• **AIM OF THE TASK**:
Among the entries below, only the lines starting at the one with "module or snap-in.</span></span>" and ending at the one with "the current session.</span></span>", both included, are to be printed exactly.

• **THE INPUT**:
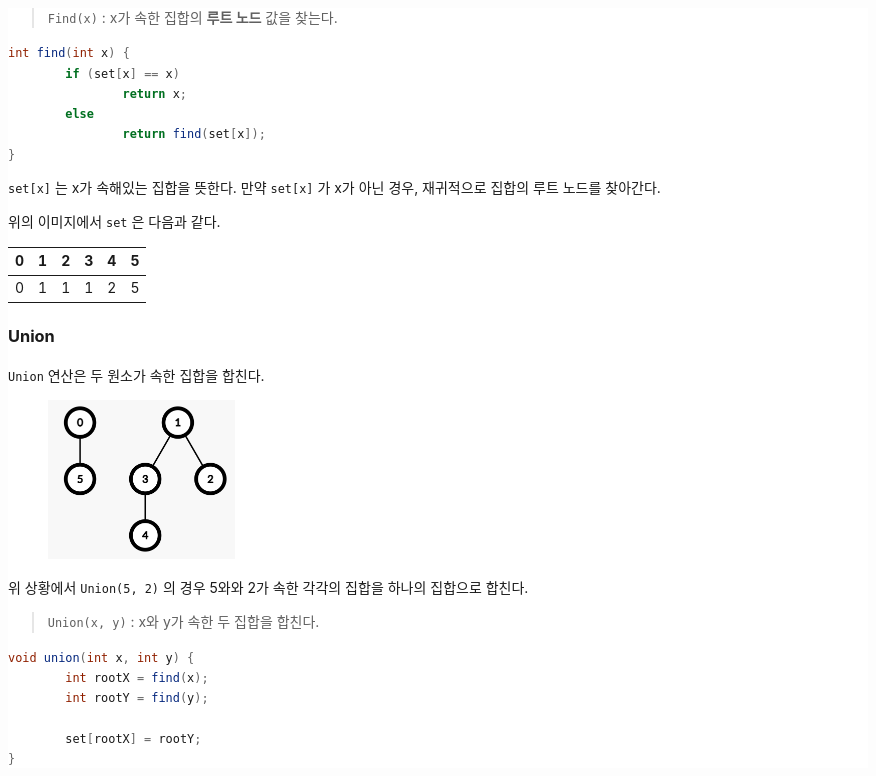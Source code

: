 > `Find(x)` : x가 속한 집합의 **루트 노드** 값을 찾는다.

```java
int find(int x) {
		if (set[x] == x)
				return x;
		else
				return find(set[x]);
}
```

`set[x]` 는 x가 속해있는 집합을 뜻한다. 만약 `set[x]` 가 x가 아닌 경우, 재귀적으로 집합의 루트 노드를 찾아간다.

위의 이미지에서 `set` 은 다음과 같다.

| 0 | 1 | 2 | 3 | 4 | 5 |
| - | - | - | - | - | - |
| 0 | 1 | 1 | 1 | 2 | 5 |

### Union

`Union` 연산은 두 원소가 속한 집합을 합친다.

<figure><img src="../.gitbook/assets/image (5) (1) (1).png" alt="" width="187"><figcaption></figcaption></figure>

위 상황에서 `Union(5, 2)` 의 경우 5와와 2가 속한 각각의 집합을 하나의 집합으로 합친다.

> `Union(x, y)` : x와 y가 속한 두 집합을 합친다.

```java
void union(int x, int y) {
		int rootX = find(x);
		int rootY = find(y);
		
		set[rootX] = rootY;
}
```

...

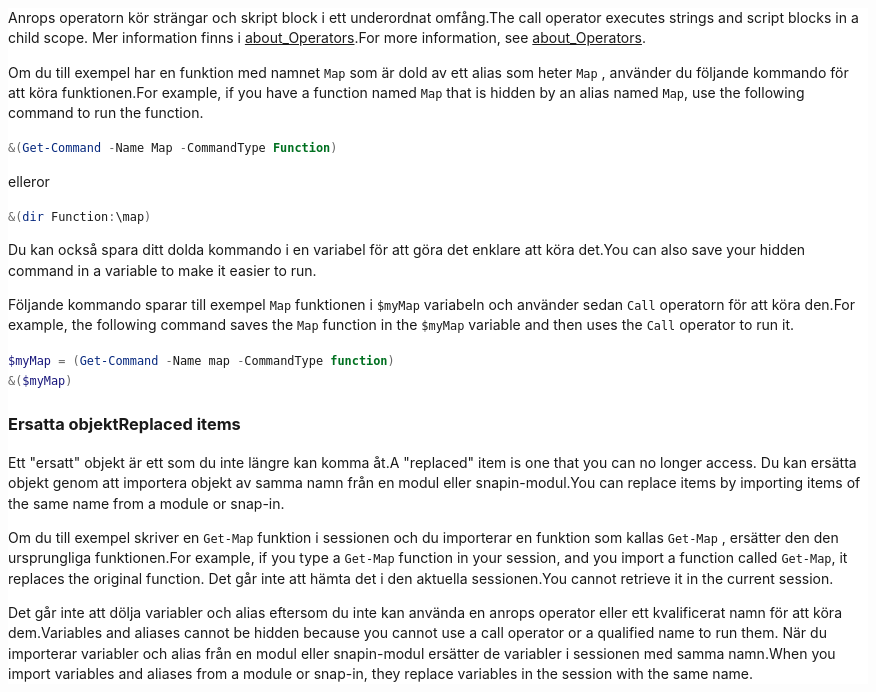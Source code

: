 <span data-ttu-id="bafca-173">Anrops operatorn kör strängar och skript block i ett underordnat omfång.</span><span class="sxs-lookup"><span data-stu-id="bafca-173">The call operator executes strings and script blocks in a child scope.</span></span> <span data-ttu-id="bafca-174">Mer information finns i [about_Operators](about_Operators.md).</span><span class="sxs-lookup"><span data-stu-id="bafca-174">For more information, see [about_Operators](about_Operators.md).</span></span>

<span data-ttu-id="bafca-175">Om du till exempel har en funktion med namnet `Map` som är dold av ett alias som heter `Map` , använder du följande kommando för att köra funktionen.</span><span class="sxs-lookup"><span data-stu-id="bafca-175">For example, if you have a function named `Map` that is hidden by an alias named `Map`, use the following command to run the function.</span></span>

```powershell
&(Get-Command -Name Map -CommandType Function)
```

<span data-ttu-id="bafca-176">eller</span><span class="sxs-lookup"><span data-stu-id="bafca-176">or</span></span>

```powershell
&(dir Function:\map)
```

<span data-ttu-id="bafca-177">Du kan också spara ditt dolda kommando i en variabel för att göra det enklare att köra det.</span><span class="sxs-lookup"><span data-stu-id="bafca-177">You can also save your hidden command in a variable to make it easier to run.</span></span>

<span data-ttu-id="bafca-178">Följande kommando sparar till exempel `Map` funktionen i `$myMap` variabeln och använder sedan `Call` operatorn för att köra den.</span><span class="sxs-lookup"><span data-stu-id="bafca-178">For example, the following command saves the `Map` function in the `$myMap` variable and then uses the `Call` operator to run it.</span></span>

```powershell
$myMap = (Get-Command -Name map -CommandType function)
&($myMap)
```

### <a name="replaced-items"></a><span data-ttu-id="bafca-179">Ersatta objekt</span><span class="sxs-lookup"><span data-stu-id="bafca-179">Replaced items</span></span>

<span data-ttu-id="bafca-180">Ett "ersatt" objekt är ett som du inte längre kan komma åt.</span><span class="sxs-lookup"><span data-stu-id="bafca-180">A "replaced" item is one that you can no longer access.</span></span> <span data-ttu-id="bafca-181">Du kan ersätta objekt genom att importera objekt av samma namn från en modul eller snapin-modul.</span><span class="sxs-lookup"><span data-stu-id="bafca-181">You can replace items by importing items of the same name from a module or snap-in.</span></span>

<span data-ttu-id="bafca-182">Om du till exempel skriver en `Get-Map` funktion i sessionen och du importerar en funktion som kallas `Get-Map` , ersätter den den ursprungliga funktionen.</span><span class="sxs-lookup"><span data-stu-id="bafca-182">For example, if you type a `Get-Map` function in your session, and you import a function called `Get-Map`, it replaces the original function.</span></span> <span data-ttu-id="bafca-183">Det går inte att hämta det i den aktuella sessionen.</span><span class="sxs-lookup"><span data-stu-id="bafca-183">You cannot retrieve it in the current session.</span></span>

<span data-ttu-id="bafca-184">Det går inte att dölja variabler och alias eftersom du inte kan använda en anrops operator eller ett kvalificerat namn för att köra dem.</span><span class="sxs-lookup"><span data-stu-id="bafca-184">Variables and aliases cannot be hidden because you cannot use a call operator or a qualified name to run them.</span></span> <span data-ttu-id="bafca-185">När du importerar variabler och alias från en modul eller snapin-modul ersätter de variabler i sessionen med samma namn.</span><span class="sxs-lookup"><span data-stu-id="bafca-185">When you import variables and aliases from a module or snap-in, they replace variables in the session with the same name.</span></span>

• **RESPONSE FOR THIS EXERCISE**:
<span data-ttu-id="bafca-180">Ett "ersatt" objekt är ett som du inte längre kan komma åt.</span><span class="sxs-lookup"><span data-stu-id="bafca-180">A "replaced" item is one that you can no longer access.</span></span> <span data-ttu-id="bafca-181">Du kan ersätta objekt genom att importera objekt av samma namn från en modul eller snapin-modul.</span><span class="sxs-lookup"><span data-stu-id="bafca-181">You can replace items by importing items of the same name from a module or snap-in.</span></span>

<span data-ttu-id="bafca-182">Om du till exempel skriver en `Get-Map` funktion i sessionen och du importerar en funktion som kallas `Get-Map` , ersätter den den ursprungliga funktionen.</span><span class="sxs-lookup"><span data-stu-id="bafca-182">For example, if you type a `Get-Map` function in your session, and you import a function called `Get-Map`, it replaces the original function.</span></span> <span data-ttu-id="bafca-183">Det går inte att hämta det i den aktuella sessionen.</span><span class="sxs-lookup"><span data-stu-id="bafca-183">You cannot retrieve it in the current session.</span></span>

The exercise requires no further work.